Allianzen gehört die Zukunft
Aus meiner Sicht ist das nicht nur eine gute Nachricht für Patienten, sondern auch ein gutes Signal für die klassische Pharmaindustrie. Ich habe in den letzten Jahren von vielen Schreckensszenarien gehört, in denen prognostiziert wurde, dass die klassische Pharmaindustrie durch digitale Giganten abgelöst werde. Diese Prognose scheint sich nach dieser neuesten Befragung nicht zu bewahrheiten, sondern es wird eher ein Miteinander und ein partnerschaftliches Zusammenarbeiten sein. Die Pharmaunternehmen, die jetzt schon begonnen haben,
strategische Allianzen mit Innovationsführern und hoffnungsvollen Start-ups aus der digitalen Welt zu knüpfen, werden sicherlich in ein paar Jahren von diesen Investitionen profitieren.
Was treibt die Medizinwelt voran?
Wie sieht es mit der zukünftigen Rollenverteilung anderer Beteiligten im Gesundheitswesen aus?
Die Medizin wandelt sich von einer experimentellen wissenschaftlichen Disziplin zu einer datengetriebenen Disziplin. Deshalb wird die Arbeit rund um Erhebung, Verwaltung, Sicherung und Verteilung von Daten ein ganz neues großes Betätigungsfeld werden. Sind es ganz neue Unternehmen oder werden es politische Institutionen sein, die diese Aufgabe in Zukunft erfüllen? Das ist noch eine spannende Frage.
Krankenversicherungen hatten bisher immer die Aufgabe, die Innovationen zu finanzieren und darauf zu achten, dass Innovationen bezahlbar bleiben. Die Aufgabe wird in Zukunft immer schwerer und
einige der Kostenträger haben schon entdeckt, dass es sich lohnt mehr darauf zu achten, auch präventive Maßnahmen zu fördern, um sich am Ende sehr teure Therapien zu ersparen.
Die Bedeutung von Prävention und Früherkennung nimmt immer mehr zu und damit verändern sich die
Anforderungen bei Leistungserbringern wie Ärzten, Apothekern und Physiotherapeuten. Hier bieten sich ganz neue Chancen zum Partner und Coach des Patienten unabhängig von Krankheiten zu werden. Allerdings wird auch der Wunsch nach unkomplizierter Leistungserbringung „on demand“ im Vordergrund stehen. Wer seine Geschäftsmodelle nicht digitalisiert, wird auf der Strecke bleiben. Leistungen und Behandlungen werden immer individueller auf die Bedürfnisse spezifischer Erkrankungen zugeschnitten, und damit schlägt die Stunde der Spezialisten.

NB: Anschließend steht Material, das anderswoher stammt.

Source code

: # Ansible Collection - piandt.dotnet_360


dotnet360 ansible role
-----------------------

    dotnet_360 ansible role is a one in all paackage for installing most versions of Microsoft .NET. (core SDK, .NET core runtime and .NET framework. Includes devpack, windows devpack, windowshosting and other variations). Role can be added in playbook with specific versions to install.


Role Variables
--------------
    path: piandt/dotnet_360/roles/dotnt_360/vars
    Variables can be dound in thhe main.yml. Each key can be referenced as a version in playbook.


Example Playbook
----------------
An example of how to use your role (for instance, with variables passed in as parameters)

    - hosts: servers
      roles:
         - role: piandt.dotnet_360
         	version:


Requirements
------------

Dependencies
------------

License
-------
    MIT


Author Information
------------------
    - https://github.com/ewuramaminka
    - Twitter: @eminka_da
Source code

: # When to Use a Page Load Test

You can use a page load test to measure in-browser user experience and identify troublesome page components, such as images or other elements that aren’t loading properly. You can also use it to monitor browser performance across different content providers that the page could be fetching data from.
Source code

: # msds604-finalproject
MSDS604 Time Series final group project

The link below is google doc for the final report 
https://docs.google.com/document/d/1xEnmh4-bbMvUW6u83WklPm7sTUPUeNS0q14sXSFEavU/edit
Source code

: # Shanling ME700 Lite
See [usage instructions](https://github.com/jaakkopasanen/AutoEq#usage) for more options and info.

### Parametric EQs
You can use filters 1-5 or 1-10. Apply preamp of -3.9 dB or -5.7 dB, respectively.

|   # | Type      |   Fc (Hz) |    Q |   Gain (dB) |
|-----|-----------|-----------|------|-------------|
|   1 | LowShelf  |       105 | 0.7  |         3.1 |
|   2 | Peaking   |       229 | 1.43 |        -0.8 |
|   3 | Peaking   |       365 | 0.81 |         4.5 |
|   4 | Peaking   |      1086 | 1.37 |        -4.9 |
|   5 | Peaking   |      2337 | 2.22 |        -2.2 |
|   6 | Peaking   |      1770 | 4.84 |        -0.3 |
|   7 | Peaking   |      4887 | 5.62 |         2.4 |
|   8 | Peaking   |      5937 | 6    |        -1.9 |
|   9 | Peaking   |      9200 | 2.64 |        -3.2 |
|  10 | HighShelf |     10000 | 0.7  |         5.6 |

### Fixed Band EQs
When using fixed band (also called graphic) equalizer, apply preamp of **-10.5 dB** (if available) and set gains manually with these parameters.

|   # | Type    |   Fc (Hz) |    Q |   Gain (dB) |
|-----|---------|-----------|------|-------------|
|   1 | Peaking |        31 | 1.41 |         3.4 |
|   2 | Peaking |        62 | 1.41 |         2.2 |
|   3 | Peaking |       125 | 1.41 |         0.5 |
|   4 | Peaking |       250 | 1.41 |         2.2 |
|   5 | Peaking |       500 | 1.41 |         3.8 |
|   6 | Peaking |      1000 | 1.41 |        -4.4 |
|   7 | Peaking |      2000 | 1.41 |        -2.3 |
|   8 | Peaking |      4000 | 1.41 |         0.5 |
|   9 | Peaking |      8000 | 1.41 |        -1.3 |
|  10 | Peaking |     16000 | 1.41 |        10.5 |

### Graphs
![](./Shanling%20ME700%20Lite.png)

Was bremst die Digitalisierung?
Patienten bekommen zunehmend Einfluss auf ihre Therapie und damit kommt auch mehr Verantwortung für ihre eigene Gesundheit dazu. Damit sie dieser Verantwortung gerecht werden können, brauchen sie einfachen Zugang zu ihren eigenen Daten. Die Krankenkassen sind die zentralen Verwaltungsstellen dieser Daten und bestens dazu geeignet, den Patienten das Wissen und die Kompetenz zur Verfügung zu stellen, die sie brauchen. Doch wer führt die Patienten und medizinischen Fachkräfte an die neuen Technologien heran?
Wir brauchen Initiativen, die Ängste abbauen und beiden Seiten die Vorteile neuer Technologien anschaulich näherbringen. Doch herrschen bei den Leistungserbringern herrschen oftmals noch große Vorbehalte. Diese Widerstände bremsen die Innovation aus.
Wenn wir mit der Einführung neuer Techniken warten, bis sie perfekt laufen, läuft uns der Fortschritt davon.